**Directions:** Extract all records. Keep each one exact.

=== Available data ===

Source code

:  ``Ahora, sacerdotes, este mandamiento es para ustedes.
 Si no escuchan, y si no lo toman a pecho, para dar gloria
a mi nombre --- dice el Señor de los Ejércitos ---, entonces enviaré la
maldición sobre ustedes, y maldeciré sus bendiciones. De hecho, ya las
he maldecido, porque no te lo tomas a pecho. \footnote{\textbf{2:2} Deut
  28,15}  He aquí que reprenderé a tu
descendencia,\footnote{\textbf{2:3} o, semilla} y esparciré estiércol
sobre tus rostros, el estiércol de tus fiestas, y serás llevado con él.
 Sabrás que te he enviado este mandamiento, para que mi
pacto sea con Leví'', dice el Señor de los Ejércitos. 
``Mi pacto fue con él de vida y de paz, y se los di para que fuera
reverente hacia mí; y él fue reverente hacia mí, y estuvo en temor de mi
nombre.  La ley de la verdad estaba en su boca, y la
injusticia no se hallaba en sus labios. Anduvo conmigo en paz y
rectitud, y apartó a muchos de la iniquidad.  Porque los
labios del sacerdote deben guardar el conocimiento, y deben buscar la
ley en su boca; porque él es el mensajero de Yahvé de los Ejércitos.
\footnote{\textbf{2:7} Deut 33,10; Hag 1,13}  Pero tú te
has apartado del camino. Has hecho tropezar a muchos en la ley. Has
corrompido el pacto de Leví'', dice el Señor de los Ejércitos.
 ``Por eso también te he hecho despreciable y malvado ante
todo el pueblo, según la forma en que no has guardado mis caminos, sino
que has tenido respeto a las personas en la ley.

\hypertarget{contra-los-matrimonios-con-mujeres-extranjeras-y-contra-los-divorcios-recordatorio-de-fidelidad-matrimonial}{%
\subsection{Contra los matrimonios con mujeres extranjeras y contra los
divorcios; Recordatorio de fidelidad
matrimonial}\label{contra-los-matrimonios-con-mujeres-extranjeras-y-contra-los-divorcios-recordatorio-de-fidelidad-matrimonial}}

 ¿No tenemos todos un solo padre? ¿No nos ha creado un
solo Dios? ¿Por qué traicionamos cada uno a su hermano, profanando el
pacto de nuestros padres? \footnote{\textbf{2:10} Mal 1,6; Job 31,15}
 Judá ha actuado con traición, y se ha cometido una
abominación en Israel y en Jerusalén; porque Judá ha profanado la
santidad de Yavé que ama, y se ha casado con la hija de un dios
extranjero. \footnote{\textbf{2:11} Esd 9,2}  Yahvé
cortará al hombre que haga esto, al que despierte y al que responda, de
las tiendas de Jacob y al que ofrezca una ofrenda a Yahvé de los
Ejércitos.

===

**Answer to this problem:**
Source code

:  ``Ahora, sacerdotes, este mandamiento es para ustedes.
 Si no escuchan, y si no lo toman a pecho, para dar gloria
a mi nombre --- dice el Señor de los Ejércitos ---, entonces enviaré la
maldición sobre ustedes, y maldeciré sus bendiciones. De hecho, ya las
he maldecido, porque no te lo tomas a pecho. \footnote{\textbf{2:2} Deut
  28,15}  He aquí que reprenderé a tu
descendencia,\footnote{\textbf{2:3} o, semilla} y esparciré estiércol
sobre tus rostros, el estiércol de tus fiestas, y serás llevado con él.
 Sabrás que te he enviado este mandamiento, para que mi
pacto sea con Leví'', dice el Señor de los Ejércitos. 
``Mi pacto fue con él de vida y de paz, y se los di para que fuera
reverente hacia mí; y él fue reverente hacia mí, y estuvo en temor de mi
nombre.  La ley de la verdad estaba en su boca, y la
injusticia no se hallaba en sus labios. Anduvo conmigo en paz y
rectitud, y apartó a muchos de la iniquidad.  Porque los
labios del sacerdote deben guardar el conocimiento, y deben buscar la
ley en su boca; porque él es el mensajero de Yahvé de los Ejércitos.
\footnote{\textbf{2:7} Deut 33,10; Hag 1,13}  Pero tú te
has apartado del camino. Has hecho tropezar a muchos en la ley. Has
corrompido el pacto de Leví'', dice el Señor de los Ejércitos.
 ``Por eso también te he hecho despreciable y malvado ante
todo el pueblo, según la forma en que no has guardado mis caminos, sino
que has tenido respeto a las personas en la ley.

\hypertarget{contra-los-matrimonios-con-mujeres-extranjeras-y-contra-los-divorcios-recordatorio-de-fidelidad-matrimonial}{%
\subsection{Contra los matrimonios con mujeres extranjeras y contra los
divorcios; Recordatorio de fidelidad
matrimonial}\label{contra-los-matrimonios-con-mujeres-extranjeras-y-contra-los-divorcios-recordatorio-de-fidelidad-matrimonial}}

 ¿No tenemos todos un solo padre? ¿No nos ha creado un
solo Dios? ¿Por qué traicionamos cada uno a su hermano, profanando el
pacto de nuestros padres? \footnote{\textbf{2:10} Mal 1,6; Job 31,15}
 Judá ha actuado con traición, y se ha cometido una
abominación en Israel y en Jerusalén; porque Judá ha profanado la
santidad de Yavé que ama, y se ha casado con la hija de un dios
extranjero. \footnote{\textbf{2:11} Esd 9,2}  Yahvé
cortará al hombre que haga esto, al que despierte y al que responda, de
las tiendas de Jacob y al que ofrezca una ofrenda a Yahvé de los
Ejércitos.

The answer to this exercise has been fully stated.